« Ainsi commencée, la mise en œuvre du Marché
commun va donner lieu à un vaste déploiement d’activités, non
seulement techniques, mais aussi diplomatiques. En effet, l’opération,
indépendamment de sa très grande portée économique, se trouve
enveloppée d’intentions politiques caractérisées et qui tendent
à empêcher la France de disposer d’elle-même. C’est pourquoi,
tandis que la Communauté se bâtira dans les faits, je serai, à
plusieurs reprises, amené à intervenir pour repousser les menaces
qui pèsent sur notre cause. La première tient à l’équivoque
originelle de l’institution.
Celle-ci vise-t-elle – ce qui serait déjà beaucoup ! – à
l’harmonisation des intérêts pratiques des six Etats, à leur
solidarité économique vis-
à-vis
de l’extérieur et, si possible, à leur concertation dans
l’action internationale ? Ou bien est-elle destinée à réaliser
la fusion totale de leurs économies et de leurs politiques
respectives afin qu’ils disparaissent en une entité unique ayant
son Gouvernement, son Parlement, ses lois, et qui régira à tous égards
ses sujets d’origine française, allemande, italienne,
hollandaise, belge ou luxembourgeoise, devenus des concitoyens au
sein de la patrie artificielle qu’aura enfantée la cervelle des
technocrates ?
Il va de soi que, faute de goût pour les chimères, je fais mienne
la première conception. Mais la seconde porte tous les espoirs et
toutes les illusions de l’école supranationale. Pour ces
champions de l’intégration, l’ « exécutif » européen existe
déjà bel et bien : c’est la Commission de la Communauté économique,
formée, il est vrai, de personnalités désignées par les six
Etats, mais qui, cela fait, ne dépend d’eux à aucun égard.

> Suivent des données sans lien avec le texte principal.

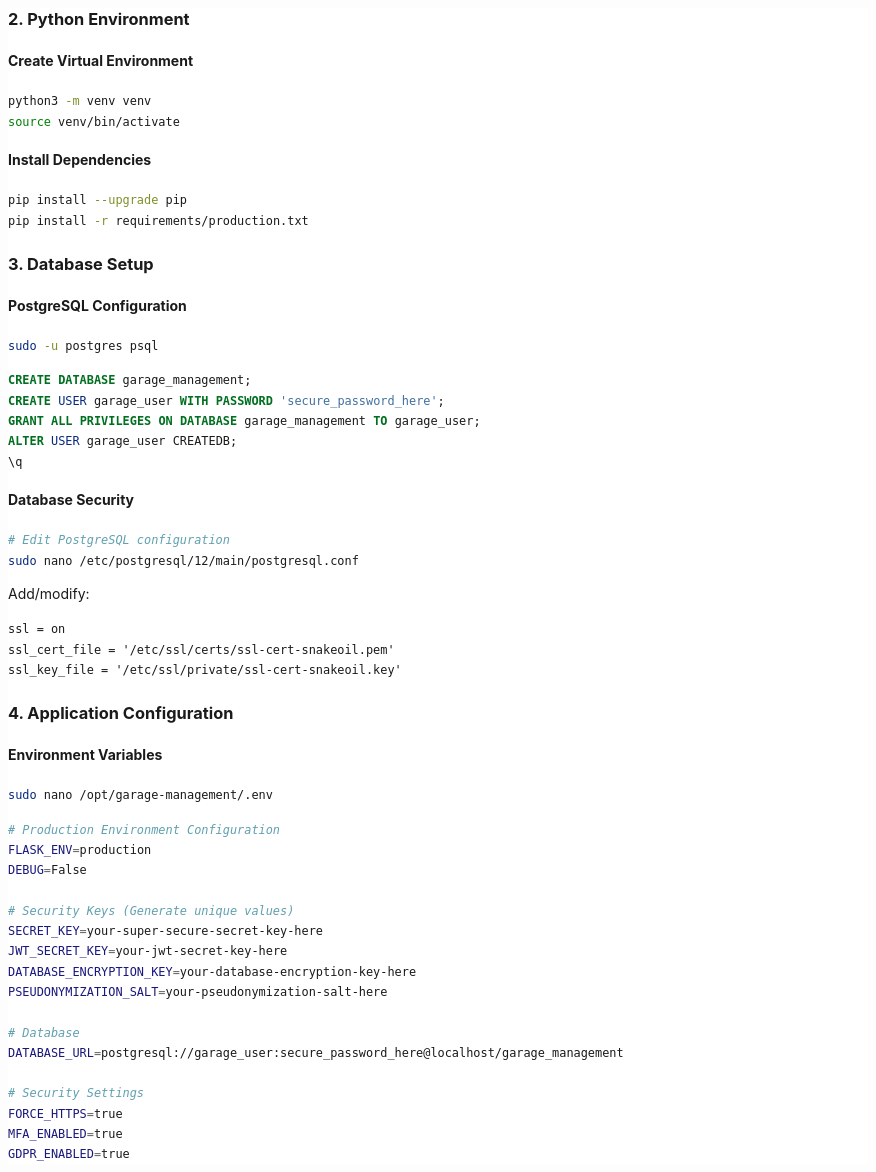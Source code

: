 ### 2. Python Environment

#### Create Virtual Environment
```bash
python3 -m venv venv
source venv/bin/activate
```

#### Install Dependencies
```bash
pip install --upgrade pip
pip install -r requirements/production.txt
```

### 3. Database Setup

#### PostgreSQL Configuration
```bash
sudo -u postgres psql
```

```sql
CREATE DATABASE garage_management;
CREATE USER garage_user WITH PASSWORD 'secure_password_here';
GRANT ALL PRIVILEGES ON DATABASE garage_management TO garage_user;
ALTER USER garage_user CREATEDB;
\q
```

#### Database Security
```bash
# Edit PostgreSQL configuration
sudo nano /etc/postgresql/12/main/postgresql.conf
```

Add/modify:
```
ssl = on
ssl_cert_file = '/etc/ssl/certs/ssl-cert-snakeoil.pem'
ssl_key_file = '/etc/ssl/private/ssl-cert-snakeoil.key'
```

### 4. Application Configuration

#### Environment Variables
```bash
sudo nano /opt/garage-management/.env
```

```bash
# Production Environment Configuration
FLASK_ENV=production
DEBUG=False

# Security Keys (Generate unique values)
SECRET_KEY=your-super-secure-secret-key-here
JWT_SECRET_KEY=your-jwt-secret-key-here
DATABASE_ENCRYPTION_KEY=your-database-encryption-key-here
PSEUDONYMIZATION_SALT=your-pseudonymization-salt-here

# Database
DATABASE_URL=postgresql://garage_user:secure_password_here@localhost/garage_management

# Security Settings
FORCE_HTTPS=true
MFA_ENABLED=true
GDPR_ENABLED=true
```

A entendre le chœur de ceux qui veulent que l’Europe soit une fédération,
quoique sans fédérateur, l’autorité, l’initiative, le contrôle,
le budget, apanages d’un gouvernement, doivent désormais
appartenir, dans l’ordre économique, à ce chœur d’experts, y
compris – ce qui peut être indéfiniment extensif – au point de
vue des rapports avec les pays étrangers.
Quant aux ministres « nationaux », dont on ne peut encore se
passer pour l’application, il n’est que de les convoquer périodiquement
à Bruxelles, où ils recevront dans le domaine de leur spécialité
les instructions de la Commission.
D’autre part, les mêmes créateurs de mythes veulent faire voir
dans l’Assemblée, réunissant à Strasbourg des députés et des
sénateurs délégués par les Chambres des pays membres, un «
Parlement européen », lequel n’a, sans doute, aucun pouvoir
effectif, mais qui donne à l’ « exécutif » de Bruxelles une
apparence de responsabilité démocratique ».